The data:
^^^^
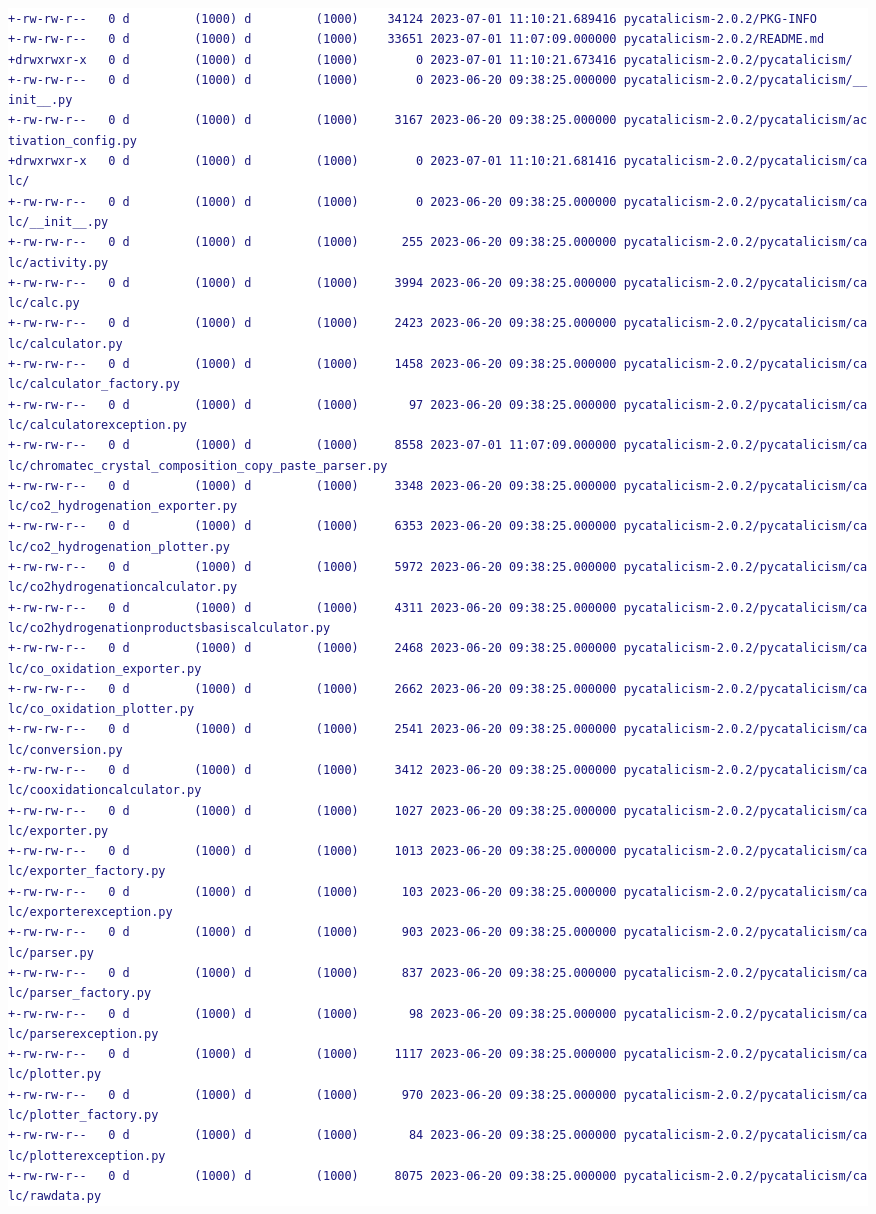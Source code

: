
 ```diff
+-rw-rw-r--   0 d         (1000) d         (1000)    34124 2023-07-01 11:10:21.689416 pycatalicism-2.0.2/PKG-INFO
+-rw-rw-r--   0 d         (1000) d         (1000)    33651 2023-07-01 11:07:09.000000 pycatalicism-2.0.2/README.md
+drwxrwxr-x   0 d         (1000) d         (1000)        0 2023-07-01 11:10:21.673416 pycatalicism-2.0.2/pycatalicism/
+-rw-rw-r--   0 d         (1000) d         (1000)        0 2023-06-20 09:38:25.000000 pycatalicism-2.0.2/pycatalicism/__init__.py
+-rw-rw-r--   0 d         (1000) d         (1000)     3167 2023-06-20 09:38:25.000000 pycatalicism-2.0.2/pycatalicism/activation_config.py
+drwxrwxr-x   0 d         (1000) d         (1000)        0 2023-07-01 11:10:21.681416 pycatalicism-2.0.2/pycatalicism/calc/
+-rw-rw-r--   0 d         (1000) d         (1000)        0 2023-06-20 09:38:25.000000 pycatalicism-2.0.2/pycatalicism/calc/__init__.py
+-rw-rw-r--   0 d         (1000) d         (1000)      255 2023-06-20 09:38:25.000000 pycatalicism-2.0.2/pycatalicism/calc/activity.py
+-rw-rw-r--   0 d         (1000) d         (1000)     3994 2023-06-20 09:38:25.000000 pycatalicism-2.0.2/pycatalicism/calc/calc.py
+-rw-rw-r--   0 d         (1000) d         (1000)     2423 2023-06-20 09:38:25.000000 pycatalicism-2.0.2/pycatalicism/calc/calculator.py
+-rw-rw-r--   0 d         (1000) d         (1000)     1458 2023-06-20 09:38:25.000000 pycatalicism-2.0.2/pycatalicism/calc/calculator_factory.py
+-rw-rw-r--   0 d         (1000) d         (1000)       97 2023-06-20 09:38:25.000000 pycatalicism-2.0.2/pycatalicism/calc/calculatorexception.py
+-rw-rw-r--   0 d         (1000) d         (1000)     8558 2023-07-01 11:07:09.000000 pycatalicism-2.0.2/pycatalicism/calc/chromatec_crystal_composition_copy_paste_parser.py
+-rw-rw-r--   0 d         (1000) d         (1000)     3348 2023-06-20 09:38:25.000000 pycatalicism-2.0.2/pycatalicism/calc/co2_hydrogenation_exporter.py
+-rw-rw-r--   0 d         (1000) d         (1000)     6353 2023-06-20 09:38:25.000000 pycatalicism-2.0.2/pycatalicism/calc/co2_hydrogenation_plotter.py
+-rw-rw-r--   0 d         (1000) d         (1000)     5972 2023-06-20 09:38:25.000000 pycatalicism-2.0.2/pycatalicism/calc/co2hydrogenationcalculator.py
+-rw-rw-r--   0 d         (1000) d         (1000)     4311 2023-06-20 09:38:25.000000 pycatalicism-2.0.2/pycatalicism/calc/co2hydrogenationproductsbasiscalculator.py
+-rw-rw-r--   0 d         (1000) d         (1000)     2468 2023-06-20 09:38:25.000000 pycatalicism-2.0.2/pycatalicism/calc/co_oxidation_exporter.py
+-rw-rw-r--   0 d         (1000) d         (1000)     2662 2023-06-20 09:38:25.000000 pycatalicism-2.0.2/pycatalicism/calc/co_oxidation_plotter.py
+-rw-rw-r--   0 d         (1000) d         (1000)     2541 2023-06-20 09:38:25.000000 pycatalicism-2.0.2/pycatalicism/calc/conversion.py
+-rw-rw-r--   0 d         (1000) d         (1000)     3412 2023-06-20 09:38:25.000000 pycatalicism-2.0.2/pycatalicism/calc/cooxidationcalculator.py
+-rw-rw-r--   0 d         (1000) d         (1000)     1027 2023-06-20 09:38:25.000000 pycatalicism-2.0.2/pycatalicism/calc/exporter.py
+-rw-rw-r--   0 d         (1000) d         (1000)     1013 2023-06-20 09:38:25.000000 pycatalicism-2.0.2/pycatalicism/calc/exporter_factory.py
+-rw-rw-r--   0 d         (1000) d         (1000)      103 2023-06-20 09:38:25.000000 pycatalicism-2.0.2/pycatalicism/calc/exporterexception.py
+-rw-rw-r--   0 d         (1000) d         (1000)      903 2023-06-20 09:38:25.000000 pycatalicism-2.0.2/pycatalicism/calc/parser.py
+-rw-rw-r--   0 d         (1000) d         (1000)      837 2023-06-20 09:38:25.000000 pycatalicism-2.0.2/pycatalicism/calc/parser_factory.py
+-rw-rw-r--   0 d         (1000) d         (1000)       98 2023-06-20 09:38:25.000000 pycatalicism-2.0.2/pycatalicism/calc/parserexception.py
+-rw-rw-r--   0 d         (1000) d         (1000)     1117 2023-06-20 09:38:25.000000 pycatalicism-2.0.2/pycatalicism/calc/plotter.py
+-rw-rw-r--   0 d         (1000) d         (1000)      970 2023-06-20 09:38:25.000000 pycatalicism-2.0.2/pycatalicism/calc/plotter_factory.py
+-rw-rw-r--   0 d         (1000) d         (1000)       84 2023-06-20 09:38:25.000000 pycatalicism-2.0.2/pycatalicism/calc/plotterexception.py
+-rw-rw-r--   0 d         (1000) d         (1000)     8075 2023-06-20 09:38:25.000000 pycatalicism-2.0.2/pycatalicism/calc/rawdata.py
```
^^^^
Assignment:
Extract every line of the records above that contains the word "drwxrwxr".

Written answer:
+drwxrwxr-x   0 d         (1000) d         (1000)        0 2023-07-01 11:10:21.673416 pycatalicism-2.0.2/pycatalicism/
+drwxrwxr-x   0 d         (1000) d         (1000)        0 2023-07-01 11:10:21.681416 pycatalicism-2.0.2/pycatalicism/calc/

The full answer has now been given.